In the second half of the book, Bilbo proved himself to be a worthy companion and friend. No longer the shy, reluctant, and timid hobbit, he's found a self-confidence that can take him anywhere. When all the dwarves were scared, it was him who went to face the dragon. It was him who dared speak to Smaug. It's always hard for anyone to grow out of an outer shell, and that's exactly what Bilbo did. On page 301 it says, "Indeed Bilbo found he had lost more than spoons—he had lost his reputation. It is true that forever after he remained an elf-friend, and had the honour of the dwarves, wizards, and all such fold as ever passed that way; but he was no longer quite respectable. He was in fact held by all the hobbits of the neighborhood to be 'queer'. " Anyone would feel sorry for him, but the needn't. Bilbo doesn't even care about his reputation anymore. He doesn't care if nobody believes him and his adventures and tales. He no longer cares what others think of him because he knows who he really is now. He's found a great hobbit inside that he can live with and he's found great friends who like him for who he is and has become.

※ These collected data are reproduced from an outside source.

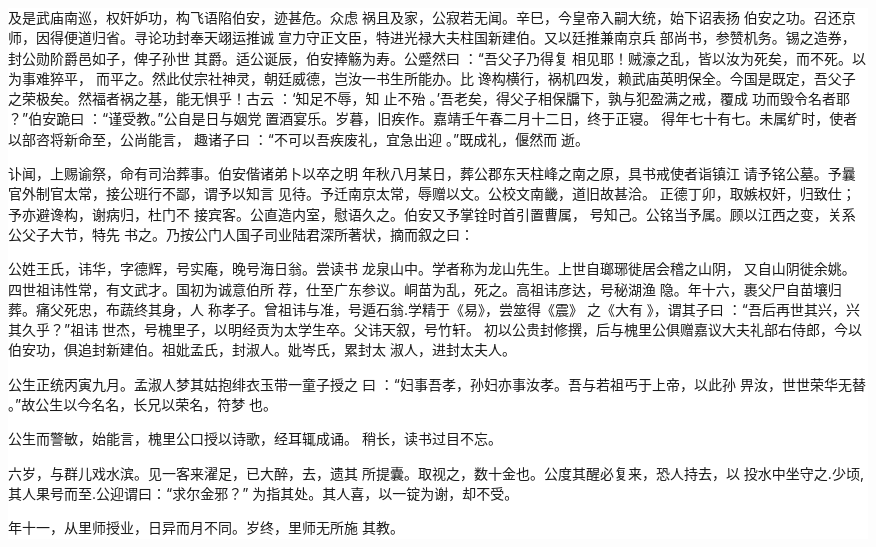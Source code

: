  及是武庙南巡，权奸妒功，构飞语陷伯安，迹甚危。众虑
祸且及家，公寂若无闻。辛巳，今皇帝入嗣大统，始下诏表扬
伯安之功。召还京师，因得便道归省。寻论功封奉天翊运推诚
宣力守正文臣，特进光禄大夫柱国新建伯。又以廷推兼南京兵
部尚书，参赞机务。锡之造券，封公勋阶爵邑如子，俾子孙世
其爵。适公诞辰，伯安捧觞为寿。公蹙然曰 ：“吾父子乃得复
相见耶！贼濠之乱，皆以汝为死矣，而不死。以为事难猝平，
而平之。然此仗宗社神灵，朝廷威德，岂汝一书生所能办。比
谗构横行，祸机四发，赖武庙英明保全。今国是既定，吾父子
之荣极矣。然福者祸之基，能无惧乎！古云 ：‘知足不辱，知
止不殆 。’吾老矣，得父子相保牖下，孰与犯盈满之戒，覆成
功而毁令名者耶 ？”伯安跪曰 ：“谨受教。”公自是日与姻党
置酒宴乐。岁暮，旧疾作。嘉靖壬午春二月十二日，终于正寝。
得年七十有七。未属纩时，使者以部咨将新命至，公尚能言，
趣诸子曰 ：“不可以吾疾废礼，宜急出迎 。”既成礼，偃然而
逝。
 
 讣闻，上赐谕祭，命有司治葬事。伯安偕诸弟卜以卒之明
年秋八月某日，葬公郡东天柱峰之南之原，具书戒使者诣镇江
请予铭公墓。予曩官外制官太常，接公班行不鄙，谓予以知言
见待。予迁南京太常，辱赠以文。公校文南畿，道旧故甚洽。
正德丁卯，取嫉权奸，归致仕；予亦避谗构，谢病归，杜门不
接宾客。公直造内室，慰语久之。伯安又予掌铨时首引置曹属，
号知己。公铭当予属。顾以江西之变，关系公父子大节，特先
书之。乃按公门人国子司业陆君深所著状，摘而叙之曰：
 
 公姓王氏，讳华，字德辉，号实庵，晚号海日翁。尝读书
龙泉山中。学者称为龙山先生。上世自瑯琊徙居会稽之山阴，
又自山阴徙余姚。四世祖讳性常，有文武才。国初为诚意伯所
荐，仕至广东参议。峒苗为乱，死之。高祖讳彦达，号秘湖渔
隐。年十六，裹父尸自苗壤归葬。痛父死忠，布蔬终其身，人
称孝子。曾祖讳与准，号遁石翁.学精于《易》，尝筮得《震》
之《大有 》，谓其子曰 ：“吾后再世其兴，兴其久乎？”祖讳
世杰，号槐里子，以明经贡为太学生卒。父讳天叙，号竹轩。
初以公贵封修撰，后与槐里公俱赠嘉议大夫礼部右侍郎，今以
伯安功，俱追封新建伯。祖妣孟氏，封淑人。妣岑氏，累封太
淑人，进封太夫人。
 
 公生正统丙寅九月。孟淑人梦其姑抱绯衣玉带一童子授之
曰 ：“妇事吾孝，孙妇亦事汝孝。吾与若祖丐于上帝，以此孙
畀汝，世世荣华无替 。”故公生以今名名，长兄以荣名，符梦
也。
 
 公生而警敏，始能言，槐里公口授以诗歌，经耳辄成诵。
稍长，读书过目不忘。
 
 六岁，与群儿戏水滨。见一客来濯足，已大醉，去，遗其
所提囊。取视之，数十金也。公度其醒必复来，恐人持去，以
投水中坐守之.少顷,其人果号而至.公迎谓曰：“求尔金邪？”
为指其处。其人喜，以一锭为谢，却不受。
 
 年十一，从里师授业，日异而月不同。岁终，里师无所施
其教。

While reading this book, I could picture a movie going through my head. The descriptions Tolkien uses are great. He thoroughly describes everything so the reader knows exactly what a scene looks like and exactly what someone is doing. Page 213 illustrates this very well, "There he lay, a vast red-golden dragon, fast asleep; a thrumming came from his jaws and nostrils, and wisps of smoke, but his fires were low in slumber. Beneath him, under all his limbs and his huge coiled tail, and about him on all sides stretching away across the unseen floors, lay countless piles of precious things, gold wrought and unwrought, gems and jewels, and silver red-stained in the ruddy light." This excerpt is from the first time Bilbo sees Smaug and the inside of the mountain. Who can't picture that in their head? The words used to describe like thrumming and coiled tail, across unseen floors are sensory words that help the reader use their sense of sight while reading.

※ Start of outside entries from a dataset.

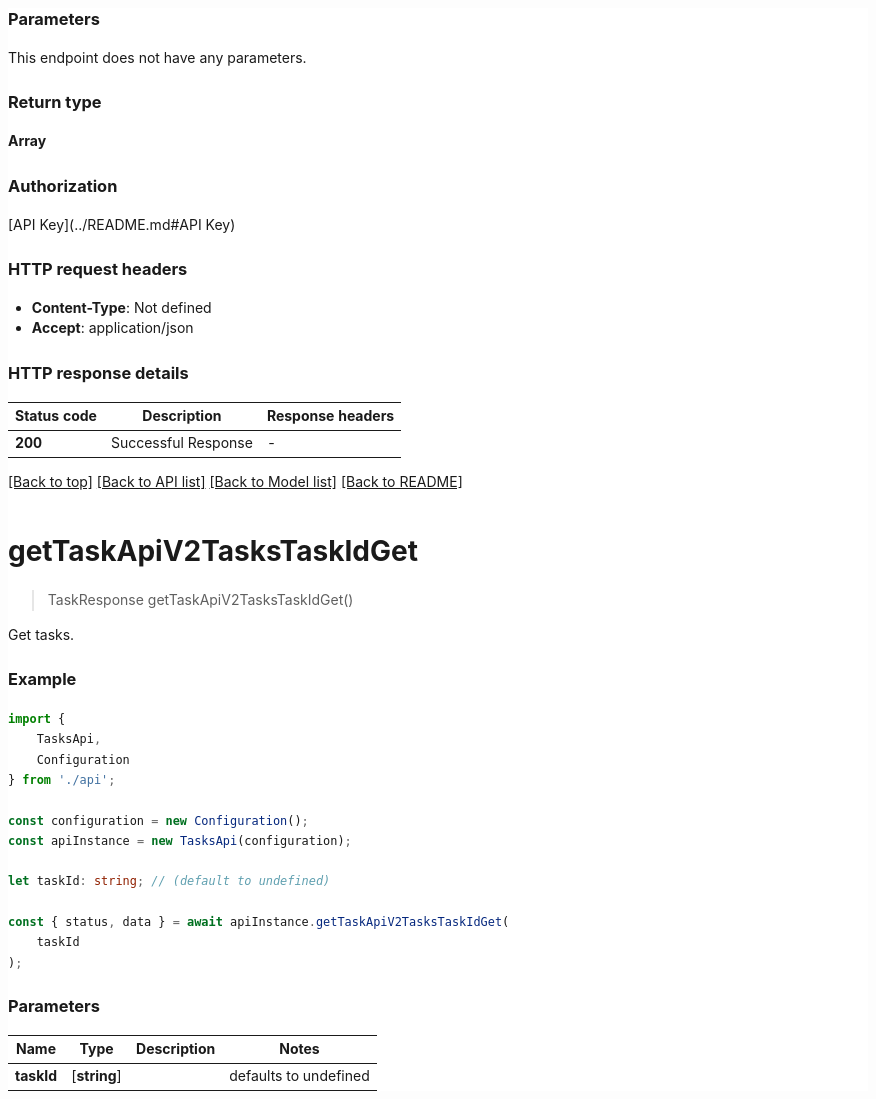 ### Parameters
This endpoint does not have any parameters.


### Return type

**Array<TaskResponse>**

### Authorization

[API Key](../README.md#API Key)

### HTTP request headers

 - **Content-Type**: Not defined
 - **Accept**: application/json


### HTTP response details
| Status code | Description | Response headers |
|-------------|-------------|------------------|
|**200** | Successful Response |  -  |

[[Back to top]](#) [[Back to API list]](../README.md#documentation-for-api-endpoints) [[Back to Model list]](../README.md#documentation-for-models) [[Back to README]](../README.md)

# **getTaskApiV2TasksTaskIdGet**
> TaskResponse getTaskApiV2TasksTaskIdGet()

Get tasks.

### Example

```typescript
import {
    TasksApi,
    Configuration
} from './api';

const configuration = new Configuration();
const apiInstance = new TasksApi(configuration);

let taskId: string; // (default to undefined)

const { status, data } = await apiInstance.getTaskApiV2TasksTaskIdGet(
    taskId
);
```

### Parameters

|Name | Type | Description  | Notes|
|------------- | ------------- | ------------- | -------------|
| **taskId** | [**string**] |  | defaults to undefined|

What I thought was really ironic at the end was that nothing could bring the dwarves, elves and men together, except some"things" that was determined to tear them all apart. Those some"things" were the goblins and the Wargs. All they wanted was to kill all of them and never have to face them again. They wanted revenge against the dwarves for killing the Great Goblin. But in fact what they did, was the made all the dwarves, elves, and men work together to try to get rid of them, which they did. The goblins and the Wargs united all the others and peace was sought.

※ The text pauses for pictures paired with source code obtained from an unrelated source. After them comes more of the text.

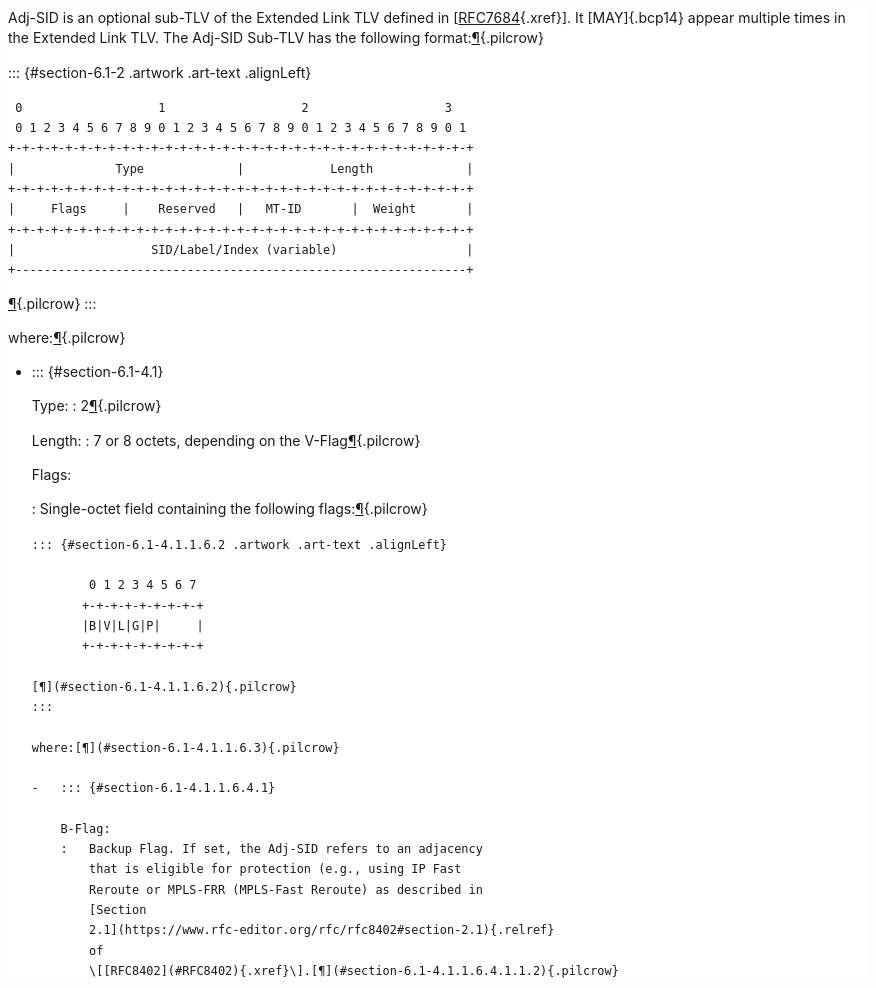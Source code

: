 Adj-SID is an optional sub-TLV of the Extended Link TLV defined in
\[[RFC7684](#RFC7684){.xref}\]. It [MAY]{.bcp14} appear multiple times
in the Extended Link TLV. The Adj-SID Sub-TLV has the following
format:[¶](#section-6.1-1){.pilcrow}

::: {#section-6.1-2 .artwork .art-text .alignLeft}
     
     0                   1                   2                   3
     0 1 2 3 4 5 6 7 8 9 0 1 2 3 4 5 6 7 8 9 0 1 2 3 4 5 6 7 8 9 0 1
    +-+-+-+-+-+-+-+-+-+-+-+-+-+-+-+-+-+-+-+-+-+-+-+-+-+-+-+-+-+-+-+-+
    |              Type             |            Length             |
    +-+-+-+-+-+-+-+-+-+-+-+-+-+-+-+-+-+-+-+-+-+-+-+-+-+-+-+-+-+-+-+-+
    |     Flags     |    Reserved   |   MT-ID       |  Weight       |
    +-+-+-+-+-+-+-+-+-+-+-+-+-+-+-+-+-+-+-+-+-+-+-+-+-+-+-+-+-+-+-+-+
    |                   SID/Label/Index (variable)                  |
    +---------------------------------------------------------------+

[¶](#section-6.1-2){.pilcrow}
:::

where:[¶](#section-6.1-3){.pilcrow}

-   ::: {#section-6.1-4.1}

    Type:
    :   2[¶](#section-6.1-4.1.1.2){.pilcrow}

    Length:
    :   7 or 8 octets, depending on the
        V-Flag[¶](#section-6.1-4.1.1.4){.pilcrow}

    Flags:

    :   Single-octet field containing the following
        flags:[¶](#section-6.1-4.1.1.6.1){.pilcrow}

        ::: {#section-6.1-4.1.1.6.2 .artwork .art-text .alignLeft}
                
                0 1 2 3 4 5 6 7 
               +-+-+-+-+-+-+-+-+
               |B|V|L|G|P|     |
               +-+-+-+-+-+-+-+-+

        [¶](#section-6.1-4.1.1.6.2){.pilcrow}
        :::

        where:[¶](#section-6.1-4.1.1.6.3){.pilcrow}

        -   ::: {#section-6.1-4.1.1.6.4.1}

            B-Flag:
            :   Backup Flag. If set, the Adj-SID refers to an adjacency
                that is eligible for protection (e.g., using IP Fast
                Reroute or MPLS-FRR (MPLS-Fast Reroute) as described in
                [Section
                2.1](https://www.rfc-editor.org/rfc/rfc8402#section-2.1){.relref}
                of
                \[[RFC8402](#RFC8402){.xref}\].[¶](#section-6.1-4.1.1.6.4.1.1.2){.pilcrow}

I didn't really enjoy this book. I thought it was very childish and superficial. Nothing in the book was wroth examining very deeply. If anyone were to ask a why or how question, it can be answered by one word, "Magic." After reading The Catcher in the Rye and then reading this, it was a great transition. A great topic of discussion in Catcher was the meaning of the title. The meaning of this title is that is what the little man was; it was his race of people, the hobbit. I guess I can safely say I do not like books of the fantasy genre. Everything is so made up and doesn't really have anything to do with real life. Nobody I know will ever meet a gollum or giant spiders or trolls or dwarves for that fact. I'm sure if I was in third grade, I would enjoy the book because I would find the adventure fascinating and page turning. Now that I've read books with much deeper meaning, fantasy just doesn't appeal to me.